First International Memory Walk for Alzheimer's Disease Includes President of Taiwan
LONDON, April 22, 2013 /PRNewswire/ --
Memory Walks are taking place all around the World during World Alzheimer's Month in September every year, to raise awareness about Alzheimer's disease and other dementias. But there has never been an international Memory walk until today during the 28th international conference of Alzheimer's Disease International in Taipei. The walk attracted 4,000 people from 35 countries and included President Ma Ying-jeou of Taiwan. The government of Taiwan just announced that it is going to work on a national Alzheimer plan.

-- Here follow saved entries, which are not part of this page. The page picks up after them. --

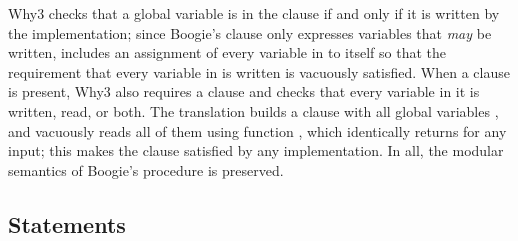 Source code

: \documentclass[a4paper,final]{llncs}
\makeatletter
\newif\iflong
\newcommand{\Boogie}{Boogie\xspace}
\newcommand{\WhyML}{WhyML\xspace}
\newcommand{\Why}{Why3\xspace}
\newcommand{\tightParagraph}[1]{\paragraph{#1}}
\newcommand\tightParagraph{\@startsection{paragraph}{4}{\z@}{-5\p@ \@plus -4\p@ \@minus -4\p@}{-0.5em \@plus -0.22em \@minus -0.1em}{\normalfont\normalsize\itshape}}
\newcommand{\feature}[1]{\subsection{#1}}
\makeatother
\begin{document}
\Why checks that a global variable is in the  clause if and only if it is written by the implementation; since \Boogie's  clause only expresses variables that \emph{may} be written,  includes an assignment of every variable in  to itself so that the requirement that every variable in  is written is vacuously satisfied.
When a  clause is present, \Why also requires a  clause and checks that every variable in it is written, read, or both.
The translation builds a  clause with all global variables , and vacuously reads all of them using function , which identically returns  for any input; this makes the  clause satisfied by any implementation.
\fi
In all, the modular semantics of \Boogie's procedure  is preserved.



\feature{Statements}
\label{sec:statements}

\iflong
\tightParagraph{Axioms and assertions.}
\Boogie's \B{assert e}, \B{assume e}, and \B{axiom e} statements translate to 
, 
, and 

in \WhyML.
\fi
\end{document}
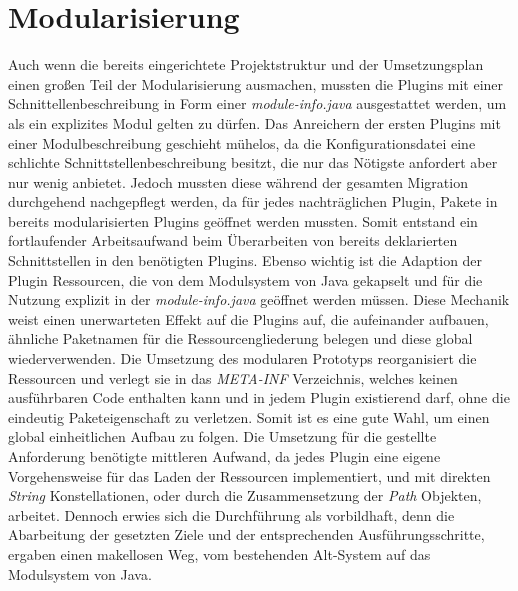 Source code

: \section{Modularisierung}
Auch wenn die bereits eingerichtete Projektstruktur und der Umsetzungsplan einen großen Teil der Modularisierung ausmachen, mussten die Plugins mit einer Schnittellenbeschreibung in Form einer \textit{module-info.java} ausgestattet werden, um als ein explizites Modul gelten zu dürfen. Das Anreichern der ersten Plugins mit einer Modulbeschreibung geschieht mühelos, da die Konfigurationsdatei eine schlichte Schnittstellenbeschreibung besitzt, die nur das Nötigste anfordert aber nur wenig anbietet. Jedoch mussten diese während der gesamten Migration durchgehend nachgepflegt werden, da für jedes nachträglichen Plugin, Pakete in bereits modularisierten Plugins geöffnet werden mussten. Somit entstand ein fortlaufender Arbeitsaufwand beim Überarbeiten von bereits deklarierten Schnittstellen in den benötigten Plugins.\newline
Ebenso wichtig ist die Adaption der Plugin Ressourcen, die von dem Modulsystem von Java gekapselt und für die Nutzung explizit in der \textit{module-info.java} geöffnet werden müssen. Diese Mechanik weist einen unerwarteten Effekt auf die Plugins auf, die aufeinander aufbauen, ähnliche Paketnamen für die Ressourcengliederung belegen und diese global wiederverwenden.\newline
Die Umsetzung des modularen Prototyps reorganisiert die Ressourcen und verlegt sie in das \textit{META-INF} Verzeichnis, welches keinen ausführbaren Code enthalten kann und in jedem Plugin existierend darf, ohne die eindeutig Paketeigenschaft zu verletzen. Somit ist es eine gute Wahl, um einen global einheitlichen Aufbau zu folgen. Die Umsetzung für die gestellte Anforderung benötigte mittleren Aufwand, da jedes Plugin eine eigene Vorgehensweise für das Laden der Ressourcen implementiert, und mit direkten \textit{String} Konstellationen, oder durch die Zusammensetzung der \textit{Path} Objekten, arbeitet. \newline
Dennoch erwies sich die Durchführung als vorbildhaft, denn die Abarbeitung der gesetzten Ziele und der entsprechenden Ausführungsschritte, ergaben einen makellosen Weg, vom bestehenden Alt-System auf das Modulsystem von Java.\bigbreak

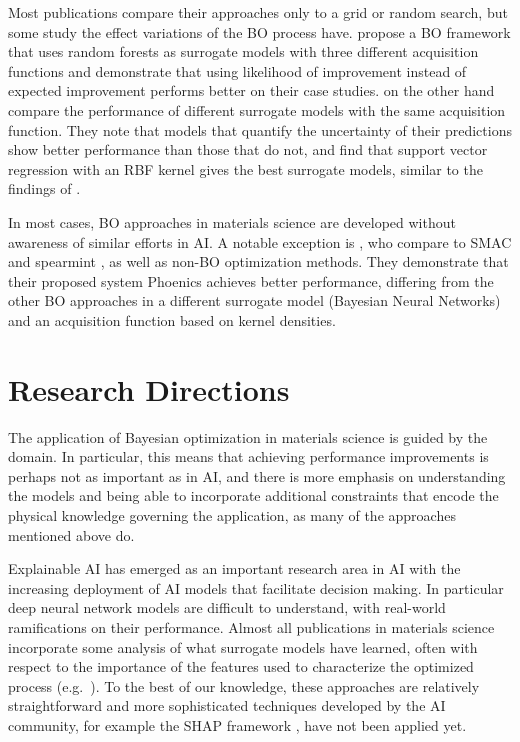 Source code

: \documentclass{article}
\begin{document}
Most publications compare their approaches only to a grid or random search, but
some study the effect variations of the BO process have.
\cite{ling_high-dimensional_2017} propose a BO framework that uses random
forests as surrogate models with three different acquisition functions and
demonstrate that using likelihood of improvement instead of expected improvement
performs better on their case studies. \cite{balachandran_adaptive_2016} on the
other hand compare the performance of different surrogate models with the same
acquisition function. They note that models that quantify the uncertainty of
their predictions show better performance than those that do not, and find that
support vector regression with an RBF kernel gives the best surrogate models,
similar to the findings of \cite{seko_machine_2014}.


\medskip

In most cases, BO approaches in materials science are developed without
awareness of similar efforts in AI. A notable exception is
\cite{hase_phoenics_2018}, who compare to SMAC \citep{hutter_sequential_2011}
and spearmint \citep{snoek_practical_2012}, as well as non-BO optimization
methods. They demonstrate that their proposed system Phoenics achieves better
performance, differing from the other BO approaches in a different surrogate
model (Bayesian Neural Networks) and an acquisition function based on kernel
densities.

\section{Research Directions}

The application of Bayesian optimization in materials science is guided by the
domain. In particular, this means that achieving performance improvements
is perhaps not as important as in AI, and there is more emphasis on
understanding the models and being able to incorporate additional constraints
that encode the physical knowledge governing the application, as many of the
approaches mentioned above do.

Explainable AI has emerged as an important research area in AI with the
increasing deployment of AI models that facilitate decision making. In
particular deep neural network models are difficult to understand, with
real-world ramifications on their performance. Almost all publications in
materials science incorporate some analysis of what surrogate models have
learned, often with respect to the importance of the features used to
characterize the optimized process (e.g.~\cite{kotthoff_ai_2019}). To the best of
our knowledge, these approaches are relatively straightforward and more
sophisticated techniques developed by the AI community, for example the SHAP
framework \cite{lundberg_unified_2017}, have not been applied yet.
\end{document}
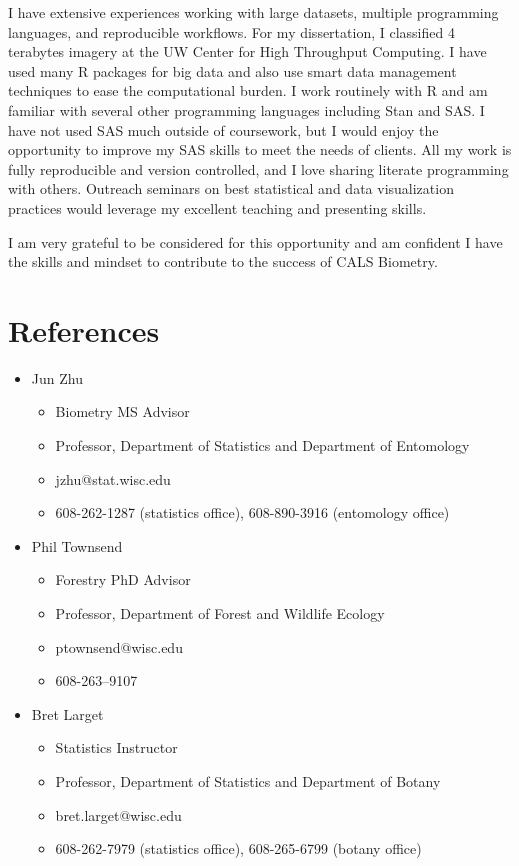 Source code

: \documentclass[11pt, sans]{moderncv}
\begin{document}
I have extensive experiences working with large datasets, multiple
programming languages, and reproducible workflows. For my
dissertation, I classified 4 terabytes imagery at the UW Center for
High Throughput Computing.  I have used many R packages for big data
and also use smart data management techniques to ease the
computational burden.  I work routinely with R and am familiar with
several other programming languages including Stan and SAS.  I have
not used SAS much outside of coursework, but I would enjoy the
opportunity to improve my SAS skills to meet the needs of clients.
All my work is fully reproducible and version controlled, and I love
sharing literate programming with others.  Outreach seminars on best
statistical and data visualization practices would leverage my
excellent teaching and presenting skills.

I am very grateful to be considered for this opportunity and am
confident I have the skills and mindset to contribute to the
success of CALS Biometry.

\makeletterclosing
\pagebreak
\section*{References}
\label{sec:orge2821a0}
\begin{itemize}
\item Jun Zhu
\begin{itemize}
\item Biometry MS Advisor
\item Professor, Department of Statistics and Department of Entomology
\item jzhu@stat.wisc.edu
\item 608-262-1287 (statistics office), 608-890-3916 (entomology office)
\end{itemize}
\item Phil Townsend
\begin{itemize}
\item Forestry PhD Advisor
\item Professor, Department of Forest and Wildlife Ecology
\item ptownsend@wisc.edu
\item 608-263–9107
\end{itemize}
\item Bret Larget
\begin{itemize}
\item Statistics Instructor
\item Professor, Department of Statistics and Department of Botany
\item bret.larget@wisc.edu
\item 608-262-7979 (statistics office), 608-265-6799 (botany office)
\end{itemize}
\end{itemize}
\end{document}
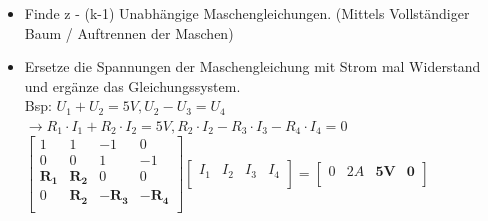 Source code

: \begin{center}
\begin{itemize}
					                \item Finde z - (k-1) Unabhängige Maschengleichungen. (Mittels Vollständiger Baum / Auftrennen der Maschen)
					                \item Ersetze die Spannungen der Maschengleichung mit Strom mal Widerstand und ergänze das Gleichungssystem.
					                \\ Bsp:
					                $U_1 + U_2 = 5V, U_2 - U_3 = U_4$ \\ $ \rightarrow R_1 \cdot I_1 + R_2 \cdot I_2 = 5V, R_2 \cdot I_2 - R_3 \cdot I_3 - R_4 \cdot I_4 = 0$ \\
					                $
					 \left[ {\begin{array}{cccc}
					    1 & 1 & -1 & 0 \\
					    0 & 0 & 1 & -1 \\
					    \mathbf{R_1} & \mathbf{R_2} & 0 & 0 \\
					    0 & \mathbf{R_2} & \mathbf{-R_3} & \mathbf{-R_4} \\
					\end{array} } \right] \left[ {\begin{array}{c} I_1 & I_2 & I_3 & I_4 \\ \end{array} } \right] =   \left[ {\begin{array}{c}  0 & 2A & \mathbf{5V} & \mathbf{0} \\ \end{array} } \right] $ \\

					              \end{itemize}
					            \end{center}
					            \iend








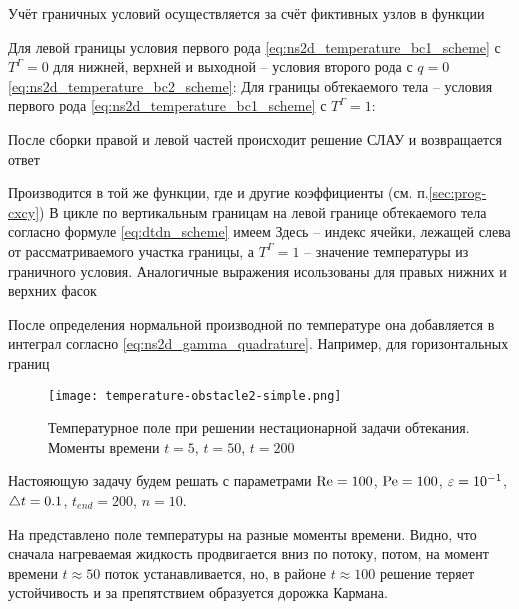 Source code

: Учёт граничных условий осуществляется за счёт фиктивных узлов
в функции 

Для левой границы условия первого рода
\cref{eq:ns2d_temperature_bc1_scheme} с $T^\Gamma = 0$
для нижней, верхней и выходной -- 
условия второго рода с $q=0$ \cref{eq:ns2d_temperature_bc2_scheme}:
Для границы обтекаемого тела -- условия первого рода
\cref{eq:ns2d_temperature_bc1_scheme} с $T^\Gamma = 1$:

После сборки правой и левой частей происходит
решение СЛАУ и возвращается ответ

Производится в той же функции, где и другие коэффициенты (см. п.\ref{sec:prog-cxcy})
В цикле по вертикальным границам
на левой границе обтекаемого тела согласно формуле
\cref{eq:dtdn_scheme} имеем
Здесь  -- индекс ячейки, лежащей слева от рассматриваемого участка границы,
а $T^\Gamma = 1$ -- значение температуры из граничного условия.
Аналогичные выражения исользованы для правых
нижних
и верхних фасок

После определения нормальной производной по температуре
она добавляется в интеграл согласно \cref{eq:ns2d_gamma_quadrature}.
Например, для горизонтальных границ


\begin{figure}[h!]
\centering
\texttt{[image: temperature-obstacle2-simple.png]}
\caption{Температурное поле при решении нестационарной задачи обтекания. Моменты времени $t=5$, $t=50$, $t=200$}
\label{fig:temperature-obstacle2-simple}
\end{figure}

Настояющую задачу будем решать с параметрами
$\mathrm{Re} = 100$, $\mathrm{Pe} = 100$, $\varepsilon=10^{-1}$, $\triangle t = 0.1$, $t_{end} = 200$, $n=10$.

На 
представлено поле температуры на разные моменты времени.
Видно, что сначала нагреваемая жидкость продвигается вниз по потоку,
потом, на момент времени $t\approx50$ поток устанавливается,
но, в районе $t\approx100$ решение теряет устойчивость
и за препятствием образуется дорожка Кармана.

36 Million people had Alzheimer's disease or another form of dementia in 2010, according to the World Health Organization and Alzheimer's Disease International (ADI). There are 7.7 million new cases annually or one in every four seconds somewhere around the world. The impact of the disease is huge to families affected, as well as to society. Unless we find a cure quickly, dementia will be the biggest health and social care challenge of the 21st century. Over 3,000 people gathered today to raise awareness about Alzheimer's disease and dementia in Taipei, the capital of Taiwan. President Ma joined the walk and addressed the delegates and announced seven key areas of attention in public policy, including education, better treatment and support to the family caregivers.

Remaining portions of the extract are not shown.